Source texts of formatted documents
<<<<
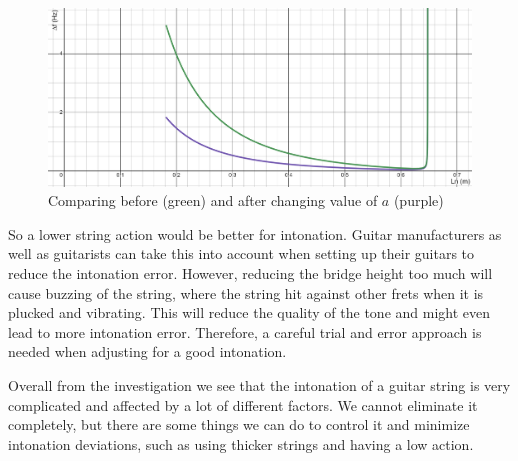 \begin{figure}[!h]
    \includegraphics[width = \textwidth]{./ee/compare_graph_a.png}
    \caption{Comparing before (green) and after changing value of $a$ (purple)} \label{fig13}
\end{figure}
So a lower string action would be better for intonation. Guitar manufacturers as well as guitarists can take this into account when setting up their guitars to reduce the intonation error. However, reducing the bridge height too much will cause buzzing of the string, where the string hit against other frets when it is plucked and vibrating. This will reduce the quality of the tone and might even lead to more intonation error. Therefore, a careful trial and error approach is needed when adjusting for a good intonation. \par
Overall from the investigation we see that the intonation of a guitar string is very complicated and affected by a lot of different factors. We cannot eliminate it completely, but there are some things we can do to control it and minimize intonation deviations, such as using thicker strings and having a low action.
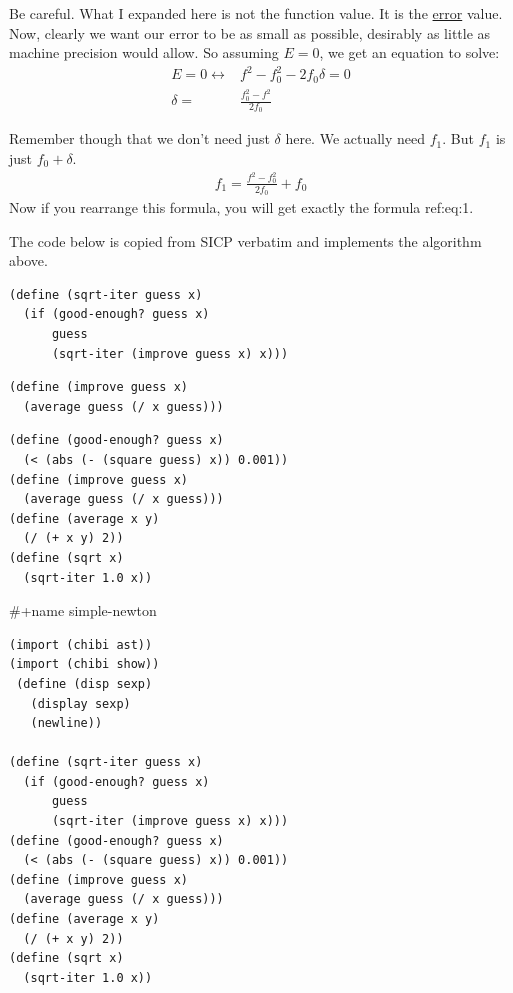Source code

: \documentclass[11pt]{article}
\begin{document}
\begin{enumerate}
\begin{enumerate}
Be careful. What I expanded here is not the function value. It is the
\uline{error} value. Now, clearly we want our error to be as small as
possible, desirably as little as machine precision would allow. So
assuming \(E=0\), we get an equation to solve:
\begin{align}
\label{eq:9}
E=0 \leftrightarrow& f^2-f_0^2-2f_0\delta=0 \\
\delta =& \frac{f_0^2 -f^2 }{2f_0}
\end{align}

Remember though that we don't need just \(\delta\) here. We actually need
\(f_1\). But \(f_1\) is just \(f_0+\delta\).
\begin{align}
\label{eq:10}
f_1 = \frac{f^2 - f_0^2}{2f_0} + f_0
\end{align}
Now if you rearrange this formula, you will get exactly the formula
ref:eq:1.

The code below is copied from SICP verbatim and implements the
algorithm above.

\lstset{language=Lisp,label= ,caption= ,captionpos=b,numbers=none}
\begin{lstlisting}
(define (sqrt-iter guess x)
  (if (good-enough? guess x)
      guess
      (sqrt-iter (improve guess x) x)))
\end{lstlisting}

\lstset{language=Lisp,label= ,caption= ,captionpos=b,numbers=none}
\begin{lstlisting}
(define (improve guess x)
  (average guess (/ x guess)))
\end{lstlisting}

\lstset{language=Lisp,label= ,caption= ,captionpos=b,numbers=none}
\begin{lstlisting}
(define (good-enough? guess x)
  (< (abs (- (square guess) x)) 0.001))
(define (improve guess x)
  (average guess (/ x guess)))
(define (average x y)
  (/ (+ x y) 2))
(define (sqrt x)
  (sqrt-iter 1.0 x))

\end{lstlisting}

\#+name simple-newton
\lstset{language=Lisp,label= ,caption= ,captionpos=b,numbers=none}
\begin{lstlisting}
(import (chibi ast))
(import (chibi show))
 (define (disp sexp)
   (display sexp)
   (newline))

(define (sqrt-iter guess x)
  (if (good-enough? guess x)
      guess
      (sqrt-iter (improve guess x) x)))
(define (good-enough? guess x)
  (< (abs (- (square guess) x)) 0.001))
(define (improve guess x)
  (average guess (/ x guess)))
(define (average x y)
  (/ (+ x y) 2))
(define (sqrt x)
  (sqrt-iter 1.0 x))


\end{lstlisting}
\end{enumerate}
\end{enumerate}
\end{document}
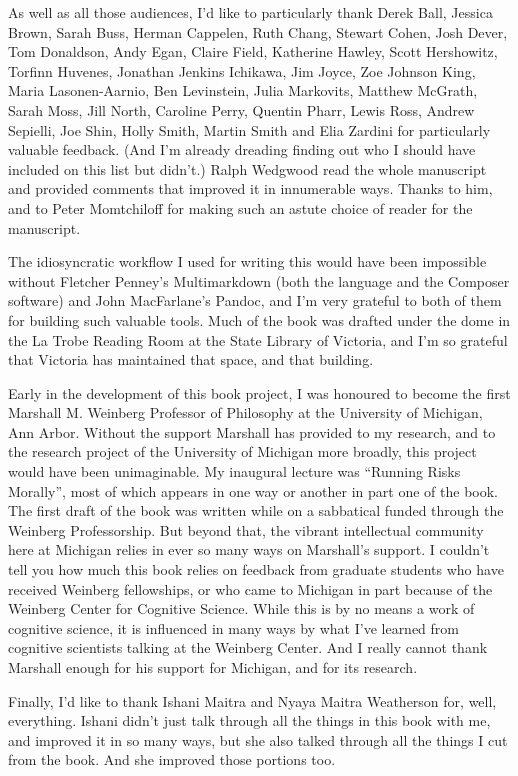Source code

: \documentclass[
  10pt,
  letterpaper,
  twoside]{scrbook}
\begin{document}
As well as all those audiences, I'd like to particularly thank Derek
Ball, Jessica Brown, Sarah Buss, Herman Cappelen, Ruth Chang, Stewart
Cohen, Josh Dever, Tom Donaldson, Andy Egan, Claire Field, Katherine
Hawley, Scott Hershowitz, Torfinn Huvenes, Jonathan Jenkins Ichikawa,
Jim Joyce, Zoe Johnson King, Maria Lasonen-Aarnio, Ben Levinstein, Julia
Markovits, Matthew McGrath, Sarah Moss, Jill North, Caroline Perry,
Quentin Pharr, Lewis Ross, Andrew Sepielli, Joe Shin, Holly Smith,
Martin Smith and Elia Zardini for particularly valuable feedback. (And
I'm already dreading finding out who I should have included on this list
but didn't.) Ralph Wedgwood read the whole manuscript and provided
comments that improved it in innumerable ways. Thanks to him, and to
Peter Momtchiloff for making such an astute choice of reader for the
manuscript.

The idiosyncratic workflow I used for writing this would have been
impossible without Fletcher Penney's Multimarkdown (both the language
and the Composer software) and John MacFarlane's Pandoc, and I'm very
grateful to both of them for building such valuable tools. Much of the
book was drafted under the dome in the La Trobe Reading Room at the
State Library of Victoria, and I'm so grateful that Victoria has
maintained that space, and that building.

Early in the development of this book project, I was honoured to become
the first Marshall M. Weinberg Professor of Philosophy at the University
of Michigan, Ann Arbor. Without the support Marshall has provided to my
research, and to the research project of the University of Michigan more
broadly, this project would have been unimaginable. My inaugural lecture
was ``Running Risks Morally'', most of which appears in one way or
another in part one of the book. The first draft of the book was written
while on a sabbatical funded through the Weinberg Professorship. But
beyond that, the vibrant intellectual community here at Michigan relies
in ever so many ways on Marshall's support. I couldn't tell you how much
this book relies on feedback from graduate students who have received
Weinberg fellowships, or who came to Michigan in part because of the
Weinberg Center for Cognitive Science. While this is by no means a work
of cognitive science, it is influenced in many ways by what I've learned
from cognitive scientists talking at the Weinberg Center. And I really
cannot thank Marshall enough for his support for Michigan, and for its
research.

Finally, I'd like to thank Ishani Maitra and Nyaya Maitra Weatherson
for, well, everything. Ishani didn't just talk through all the things in
this book with me, and improved it in so many ways, but she also talked
through all the things I cut from the book. And she improved those
portions too.
\end{document}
>>>>
Repeat the records above word for word, apart from the pictures.

 \begin{figure}[!h]
    \includegraphics[width = \textwidth]{./ee/compare_graph_a.png}
    \caption{Comparing before (green) and after changing value of $a$ (purple)} \label{fig13}
\end{figure}
So a lower string action would be better for intonation. Guitar manufacturers as well as guitarists can take this into account when setting up their guitars to reduce the intonation error. However, reducing the bridge height too much will cause buzzing of the string, where the string hit against other frets when it is plucked and vibrating. This will reduce the quality of the tone and might even lead to more intonation error. Therefore, a careful trial and error approach is needed when adjusting for a good intonation. \par
Overall from the investigation we see that the intonation of a guitar string is very complicated and affected by a lot of different factors. We cannot eliminate it completely, but there are some things we can do to control it and minimize intonation deviations, such as using thicker strings and having a low action.
Source code

: \documentclass[11pt]{article}
\begin{document}
\begin{enumerate}
\begin{enumerate}
Be careful. What I expanded here is not the function value. It is the
\uline{error} value. Now, clearly we want our error to be as small as
possible, desirably as little as machine precision would allow. So
assuming \(E=0\), we get an equation to solve:
\begin{align}
\label{eq:9}
E=0 \leftrightarrow& f^2-f_0^2-2f_0\delta=0 \\
\delta =& \frac{f_0^2 -f^2 }{2f_0}
\end{align}

Remember though that we don't need just \(\delta\) here. We actually need
\(f_1\). But \(f_1\) is just \(f_0+\delta\).
\begin{align}
\label{eq:10}
f_1 = \frac{f^2 - f_0^2}{2f_0} + f_0
\end{align}
Now if you rearrange this formula, you will get exactly the formula
ref:eq:1.

The code below is copied from SICP verbatim and implements the
algorithm above.

\lstset{language=Lisp,label= ,caption= ,captionpos=b,numbers=none}
\begin{lstlisting}
(define (sqrt-iter guess x)
  (if (good-enough? guess x)
      guess
      (sqrt-iter (improve guess x) x)))
\end{lstlisting}

\lstset{language=Lisp,label= ,caption= ,captionpos=b,numbers=none}
\begin{lstlisting}
(define (improve guess x)
  (average guess (/ x guess)))
\end{lstlisting}

\lstset{language=Lisp,label= ,caption= ,captionpos=b,numbers=none}
\begin{lstlisting}
(define (good-enough? guess x)
  (< (abs (- (square guess) x)) 0.001))
(define (improve guess x)
  (average guess (/ x guess)))
(define (average x y)
  (/ (+ x y) 2))
(define (sqrt x)
  (sqrt-iter 1.0 x))

\end{lstlisting}

\#+name simple-newton
\lstset{language=Lisp,label= ,caption= ,captionpos=b,numbers=none}
\begin{lstlisting}
(import (chibi ast))
(import (chibi show))
 (define (disp sexp)
   (display sexp)
   (newline))

(define (sqrt-iter guess x)
  (if (good-enough? guess x)
      guess
      (sqrt-iter (improve guess x) x)))
(define (good-enough? guess x)
  (< (abs (- (square guess) x)) 0.001))
(define (improve guess x)
  (average guess (/ x guess)))
(define (average x y)
  (/ (+ x y) 2))
(define (sqrt x)
  (sqrt-iter 1.0 x))


\end{lstlisting}
\end{enumerate}
\end{enumerate}
\end{document}
Source code

: \documentclass[
  10pt,
  letterpaper,
  twoside]{scrbook}
\begin{document}
As well as all those audiences, I'd like to particularly thank Derek
Ball, Jessica Brown, Sarah Buss, Herman Cappelen, Ruth Chang, Stewart
Cohen, Josh Dever, Tom Donaldson, Andy Egan, Claire Field, Katherine
Hawley, Scott Hershowitz, Torfinn Huvenes, Jonathan Jenkins Ichikawa,
Jim Joyce, Zoe Johnson King, Maria Lasonen-Aarnio, Ben Levinstein, Julia
Markovits, Matthew McGrath, Sarah Moss, Jill North, Caroline Perry,
Quentin Pharr, Lewis Ross, Andrew Sepielli, Joe Shin, Holly Smith,
Martin Smith and Elia Zardini for particularly valuable feedback. (And
I'm already dreading finding out who I should have included on this list
but didn't.) Ralph Wedgwood read the whole manuscript and provided
comments that improved it in innumerable ways. Thanks to him, and to
Peter Momtchiloff for making such an astute choice of reader for the
manuscript.

The idiosyncratic workflow I used for writing this would have been
impossible without Fletcher Penney's Multimarkdown (both the language
and the Composer software) and John MacFarlane's Pandoc, and I'm very
grateful to both of them for building such valuable tools. Much of the
book was drafted under the dome in the La Trobe Reading Room at the
State Library of Victoria, and I'm so grateful that Victoria has
maintained that space, and that building.

Early in the development of this book project, I was honoured to become
the first Marshall M. Weinberg Professor of Philosophy at the University
of Michigan, Ann Arbor. Without the support Marshall has provided to my
research, and to the research project of the University of Michigan more
broadly, this project would have been unimaginable. My inaugural lecture
was ``Running Risks Morally'', most of which appears in one way or
another in part one of the book. The first draft of the book was written
while on a sabbatical funded through the Weinberg Professorship. But
beyond that, the vibrant intellectual community here at Michigan relies
in ever so many ways on Marshall's support. I couldn't tell you how much
this book relies on feedback from graduate students who have received
Weinberg fellowships, or who came to Michigan in part because of the
Weinberg Center for Cognitive Science. While this is by no means a work
of cognitive science, it is influenced in many ways by what I've learned
from cognitive scientists talking at the Weinberg Center. And I really
cannot thank Marshall enough for his support for Michigan, and for its
research.

Finally, I'd like to thank Ishani Maitra and Nyaya Maitra Weatherson
for, well, everything. Ishani didn't just talk through all the things in
this book with me, and improved it in so many ways, but she also talked
through all the things I cut from the book. And she improved those
portions too.
\end{document}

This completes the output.